A young ratling, a great and brawny thug, with gentle paws. All the force in the world, trembling as he held Sebastien in blind gratitude for the least, the very least, he should have been owed. I couldn't let people like you keep getting hurt.
When had Sebastien known that? Jan.
"What do you want?" he rasped, softly, into the table. All his world was dark. But he felt the tremble in the lordling's paws.
"... To fix it," Stefan whispered, soft into the darkness. "To be not him. To help. If someone will let me. If someone will tell me how." A pause, small and bright, with hope that was the closest Sebastien knew to light. "Do you ... Do you know? Herr Doctor? Can you see?"

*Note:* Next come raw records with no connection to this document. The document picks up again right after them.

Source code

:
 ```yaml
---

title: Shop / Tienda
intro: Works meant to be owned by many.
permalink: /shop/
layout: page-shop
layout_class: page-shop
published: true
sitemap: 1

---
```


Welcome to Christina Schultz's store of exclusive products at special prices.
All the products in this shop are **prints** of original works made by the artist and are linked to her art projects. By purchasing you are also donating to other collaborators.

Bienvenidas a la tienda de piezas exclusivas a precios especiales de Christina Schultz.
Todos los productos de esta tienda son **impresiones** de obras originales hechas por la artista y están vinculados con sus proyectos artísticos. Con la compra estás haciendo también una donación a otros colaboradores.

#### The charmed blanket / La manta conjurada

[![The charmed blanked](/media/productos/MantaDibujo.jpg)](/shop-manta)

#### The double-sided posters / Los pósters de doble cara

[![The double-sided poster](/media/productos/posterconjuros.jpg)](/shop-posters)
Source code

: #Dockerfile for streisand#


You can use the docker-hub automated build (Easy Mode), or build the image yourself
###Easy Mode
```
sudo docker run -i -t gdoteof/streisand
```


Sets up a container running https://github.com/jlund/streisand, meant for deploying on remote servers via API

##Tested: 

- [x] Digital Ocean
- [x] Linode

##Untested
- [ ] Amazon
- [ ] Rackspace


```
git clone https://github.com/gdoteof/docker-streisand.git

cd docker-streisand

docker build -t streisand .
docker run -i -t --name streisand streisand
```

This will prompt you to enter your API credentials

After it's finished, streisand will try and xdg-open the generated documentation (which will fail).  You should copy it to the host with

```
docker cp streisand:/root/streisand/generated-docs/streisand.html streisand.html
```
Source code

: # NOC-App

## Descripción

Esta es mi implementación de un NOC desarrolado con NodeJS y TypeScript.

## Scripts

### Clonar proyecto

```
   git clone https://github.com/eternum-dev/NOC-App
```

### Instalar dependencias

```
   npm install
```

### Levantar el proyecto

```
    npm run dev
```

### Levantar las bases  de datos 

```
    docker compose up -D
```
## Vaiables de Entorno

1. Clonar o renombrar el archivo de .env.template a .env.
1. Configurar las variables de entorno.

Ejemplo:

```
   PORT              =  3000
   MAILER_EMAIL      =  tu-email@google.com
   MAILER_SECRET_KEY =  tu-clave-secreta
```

He laughed, at that. Low and ragged, raising his head at last. Letting his paws fall, letting them still be cradled. Stefan didn't think to let him go. Sebastien ... didn't move to make him. He raised his head, tilted it up, towards the ghosts of the past. The monsters in the dark. Because he had to know, didn't he? He couldn't run. So he had to know.
"Never, General's son. Stefan. Never and nothing." And then, while the paws around his flinched, tightened, he smiled. Rich and dark and vicious. Because he couldn't see, and all the world was dark, and he was, he was the monster. But he was a monster who knew a brightling thing, a precious thing, and he had heard the standing of children in the dark. He didn't know how to fix it. All the healing in his paws, his doctor's paws, nothing more than shadows of the monster he had been, seeping useless into the dark. He couldn't fix it. Not him. Not anything.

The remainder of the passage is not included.